__TASK REQUIREMENTS__:
Show all lines from the material that carry the word "wrap".

__PROVIDED DATA__:
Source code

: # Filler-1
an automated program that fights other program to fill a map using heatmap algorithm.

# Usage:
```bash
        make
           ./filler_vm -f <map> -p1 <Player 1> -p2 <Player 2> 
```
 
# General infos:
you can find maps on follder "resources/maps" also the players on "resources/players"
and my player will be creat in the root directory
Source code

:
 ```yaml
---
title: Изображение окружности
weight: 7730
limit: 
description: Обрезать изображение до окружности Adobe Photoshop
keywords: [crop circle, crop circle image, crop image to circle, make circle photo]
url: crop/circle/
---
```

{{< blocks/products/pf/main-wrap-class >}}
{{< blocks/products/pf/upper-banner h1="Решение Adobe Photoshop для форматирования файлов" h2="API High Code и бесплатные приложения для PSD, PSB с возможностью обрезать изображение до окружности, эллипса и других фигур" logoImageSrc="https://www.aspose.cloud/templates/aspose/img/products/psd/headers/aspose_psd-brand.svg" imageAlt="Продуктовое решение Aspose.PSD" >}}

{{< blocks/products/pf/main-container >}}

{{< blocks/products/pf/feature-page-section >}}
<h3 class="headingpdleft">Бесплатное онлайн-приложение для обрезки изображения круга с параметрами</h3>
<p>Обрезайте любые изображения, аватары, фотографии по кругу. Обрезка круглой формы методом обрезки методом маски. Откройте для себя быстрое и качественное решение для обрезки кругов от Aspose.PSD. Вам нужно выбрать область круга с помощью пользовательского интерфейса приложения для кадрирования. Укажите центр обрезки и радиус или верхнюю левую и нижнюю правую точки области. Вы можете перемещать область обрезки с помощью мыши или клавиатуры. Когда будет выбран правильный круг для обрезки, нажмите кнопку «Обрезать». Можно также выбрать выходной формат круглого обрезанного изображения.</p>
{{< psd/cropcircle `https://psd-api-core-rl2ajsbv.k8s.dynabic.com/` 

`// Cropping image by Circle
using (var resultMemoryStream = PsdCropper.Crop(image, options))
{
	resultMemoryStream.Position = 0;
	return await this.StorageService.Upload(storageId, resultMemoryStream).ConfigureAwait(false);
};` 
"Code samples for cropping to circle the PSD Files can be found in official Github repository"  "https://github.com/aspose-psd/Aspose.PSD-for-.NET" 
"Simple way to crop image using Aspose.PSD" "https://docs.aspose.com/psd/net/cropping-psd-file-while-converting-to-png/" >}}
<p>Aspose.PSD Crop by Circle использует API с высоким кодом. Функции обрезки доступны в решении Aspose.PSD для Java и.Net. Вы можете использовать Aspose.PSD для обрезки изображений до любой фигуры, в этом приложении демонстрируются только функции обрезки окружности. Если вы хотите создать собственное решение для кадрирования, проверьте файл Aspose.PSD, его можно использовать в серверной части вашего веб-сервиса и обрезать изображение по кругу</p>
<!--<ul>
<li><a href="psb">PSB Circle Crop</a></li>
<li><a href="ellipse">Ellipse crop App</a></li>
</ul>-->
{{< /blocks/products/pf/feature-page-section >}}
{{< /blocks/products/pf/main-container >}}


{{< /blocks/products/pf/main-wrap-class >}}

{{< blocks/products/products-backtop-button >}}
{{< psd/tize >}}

__RESPONSE BELOW__:
{{< blocks/products/pf/main-wrap-class >}}
{{< /blocks/products/pf/main-wrap-class >}}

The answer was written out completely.